Remember those kids in kindergarten who knocked over blocks. Unhappy at their punitive parents' attempt at governance, they displaced their anger in less confrontational ways. Maybe Mom forced Junior to finish his vegetables or Dad scolded him for wetting his bed or big sister closed her door in his face. All good reasons to resent authority. And bad reasons to let out that frustration by striking at the first thing in sight.

Some kids fester, then become bullies. Meet today’s Libertarian / Tea Bagger. Impotent but seething, they seem unable to trace the source of their discontent.The best target is the one they can most easily demonize.

Bush channeled the outrage of America and, in his own personal tantrum, invaded Iraq. In a classic case of shadow-boxing the Bush/Cheney cabal sacrificed over four thousand more American lives and 100,000 Iraqis. With an incapacity to recognize the nature of the grievance, or diffuse location of the terror, they reduced it to Sadam Hussein. The bullies of the world are content when they have found someone to hate. You can’t invade an idea pervasive in a dozen or more countries so you take out your map as if it is the last World War. And what better time to secure another outpost in that region?
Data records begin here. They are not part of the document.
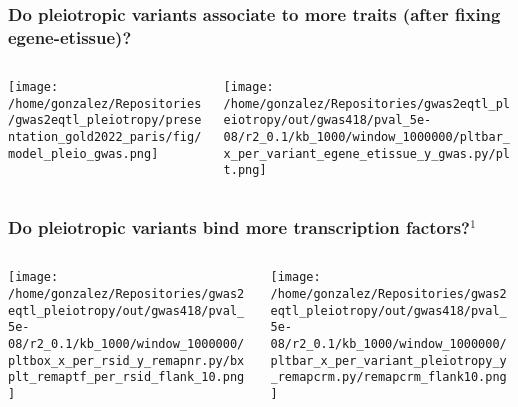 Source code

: \documentclass{beamer}
\begin{document}
\begin{frame}
\frametitle{Do pleiotropic variants associate to more traits (after fixing egene-etissue)?}

\begin{columns}
\begin{column}{0.5\textwidth}
    \begin{center}
\texttt{[image: /home/gonzalez/Repositories/gwas2eqtl\_pleiotropy/presentation\_gold2022\_paris/fig/model\_pleio\_gwas.png]}
     \end{center}
\end{column}
\begin{column}{0.5\textwidth}  %
    \begin{center}
\texttt{[image: /home/gonzalez/Repositories/gwas2eqtl\_pleiotropy/out/gwas418/pval\_5e-08/r2\_0.1/kb\_1000/window\_1000000/pltbar\_x\_per\_variant\_egene\_etissue\_y\_gwas.py/plt.png]}
     \end{center}
\end{column}
\end{columns}

\end{frame}

\begin{frame}
\frametitle{Do pleiotropic variants bind more transcription factors?$^1$}

\begin{columns}
\begin{column}{0.5\textwidth}
    \begin{center}
\texttt{[image: /home/gonzalez/Repositories/gwas2eqtl\_pleiotropy/out/gwas418/pval\_5e-08/r2\_0.1/kb\_1000/window\_1000000/pltbox\_x\_per\_rsid\_y\_remapnr.py/bxplt\_remaptf\_per\_rsid\_flank\_10.png]}
     \end{center}
\end{column}
\begin{column}{0.5\textwidth}  %
    \begin{center}
\texttt{[image: /home/gonzalez/Repositories/gwas2eqtl\_pleiotropy/out/gwas418/pval\_5e-08/r2\_0.1/kb\_1000/window\_1000000/pltbar\_x\_per\_variant\_pleiotropy\_y\_remapcrm.py/remapcrm\_flank10.png]}
     \end{center}
\end{column}
\end{columns}

\end{frame}
\end{document}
Two ill-conceived and unwinnable wars are now Obama’s inheritance along with a dysfunctional financial system, the consequence of unfettered greed. Restoration of sanity calls for a nuanced redirection. His opposition from the Left has swallowed the poison of cynicism while the sound and fury from the Right wing is indistinguishable from a lynch mob.

Listening through the static of Tea-bertarians, one hears the rant against government; again a misdirected bogeyman. Do these simpletons want to abolish mining standards, food and drug oversight, traffic lights, FDIC protection, libraries, public schools, prohibition against child labor? Do they know that our rail system was government subsidized, and our interstate highways; both put into place by Republican presidents? Tea Party candidates have announced their intention to abolish four cabinet offices, several constitutional amendments and one hundred years of progressive legislation. Their decibels shout down civil discourse. They have been incited to riot against two centuries of civilization, reason and social justice.

The anti-government movement is specious to its core. What sounds like populist rhetoric is the reworked platform of the rich and privileged whose creed is, I’ve got mine. Go get yours and don’t bother me.

The Boston tea Party from which they got their name was also a bit of legerdemain. John Hancock was a Boston smuggler who made his fortune bringing in tea, molasses and such from the Caribbean. He engaged a band of dressed-up Mohawks to dump the British tea and extend his market of tax-free tea. The legacy has not been lost. Let the disaffected do the work of the wealthy and fight the wars in their name.